For those of us defiantly opposed to the conspiracy- theory mentality, the story of Bletchley Park kicks up a few uncomfortable questions. It seems it really is possible to keep an intriguing secret – known to several dozen people – away from the general public for decades. Amazingly, until the mid 1970s, only a tiny handful of people knew that a collection of boffins had, during the second World War, broken the German Enigma cipher at that Buckinghamshire estate. In the interim, the story has inspired novels, plays and films. More than 30 years ago, a young Ian McEwan used the title The Imitation Game for a TV drama on the subject.
Following the lifting of the veil, Turing, who killed himself in 1954, belatedly received his due as a misused hero of the war and a pioneer in computing technology. Now, Turing and hiscolleagues get the popular tribute they deserve in a film that – although occasionally patronising and just a little schematic – makes a rip-roaring adventure of the unlikely story.
Benedict Cumberbatch is faced with a rare challenge in the lead role. His version of Sherlock plays on mainstream perceptions – some a little close to the nerve – of folk at the less severe end of the autism spectrum. The actor’s take on Turing sees him attempting a less frivolous variation on the same tune.
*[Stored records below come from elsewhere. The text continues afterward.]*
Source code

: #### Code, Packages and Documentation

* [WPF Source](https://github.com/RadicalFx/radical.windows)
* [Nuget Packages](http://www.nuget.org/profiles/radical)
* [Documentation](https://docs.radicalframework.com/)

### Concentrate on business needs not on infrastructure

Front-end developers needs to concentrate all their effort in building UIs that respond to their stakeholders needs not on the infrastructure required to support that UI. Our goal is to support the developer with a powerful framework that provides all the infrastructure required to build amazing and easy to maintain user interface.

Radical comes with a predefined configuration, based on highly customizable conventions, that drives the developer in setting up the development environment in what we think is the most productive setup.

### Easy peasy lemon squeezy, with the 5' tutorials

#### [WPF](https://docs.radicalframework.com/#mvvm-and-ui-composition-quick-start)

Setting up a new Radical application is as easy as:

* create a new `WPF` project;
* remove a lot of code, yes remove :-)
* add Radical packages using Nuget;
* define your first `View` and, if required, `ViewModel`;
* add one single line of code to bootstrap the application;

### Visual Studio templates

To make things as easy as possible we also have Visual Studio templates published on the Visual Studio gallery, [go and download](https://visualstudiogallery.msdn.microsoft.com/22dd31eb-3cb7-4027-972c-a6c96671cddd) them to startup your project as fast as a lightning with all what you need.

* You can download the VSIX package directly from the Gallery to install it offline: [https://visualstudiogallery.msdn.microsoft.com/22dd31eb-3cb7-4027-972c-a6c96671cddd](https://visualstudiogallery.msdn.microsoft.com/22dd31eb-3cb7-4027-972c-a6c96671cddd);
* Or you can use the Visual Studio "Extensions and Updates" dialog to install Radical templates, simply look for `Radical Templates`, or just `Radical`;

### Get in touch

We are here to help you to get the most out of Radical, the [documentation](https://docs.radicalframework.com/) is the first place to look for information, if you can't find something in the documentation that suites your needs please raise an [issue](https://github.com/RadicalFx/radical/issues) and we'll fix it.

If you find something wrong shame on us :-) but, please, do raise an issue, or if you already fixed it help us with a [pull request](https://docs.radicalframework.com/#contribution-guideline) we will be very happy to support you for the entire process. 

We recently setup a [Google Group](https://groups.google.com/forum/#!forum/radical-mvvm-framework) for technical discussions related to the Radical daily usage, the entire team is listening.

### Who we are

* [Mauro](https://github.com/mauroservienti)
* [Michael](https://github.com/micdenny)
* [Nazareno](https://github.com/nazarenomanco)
Plucked by military intelligence to join a gang of top mathematicians, Turing immediately finds himself saying the wrong thing, misunderstanding intonations and blurting out truths that should have remained unexpressed. The film is guilty of extracting humour from such confusions, but it also allows Cumberbatch to express tortured frustration at being unable to grasp social norms.
Graham Moore’s script it at its best when addressing the peculiar yet plausible argument that a class of Asperger syndrome was key to Turing’s skills as a codebreaker. A man who viewed everyday communication as a cipher was well placed to tackle the challenges of Enigma.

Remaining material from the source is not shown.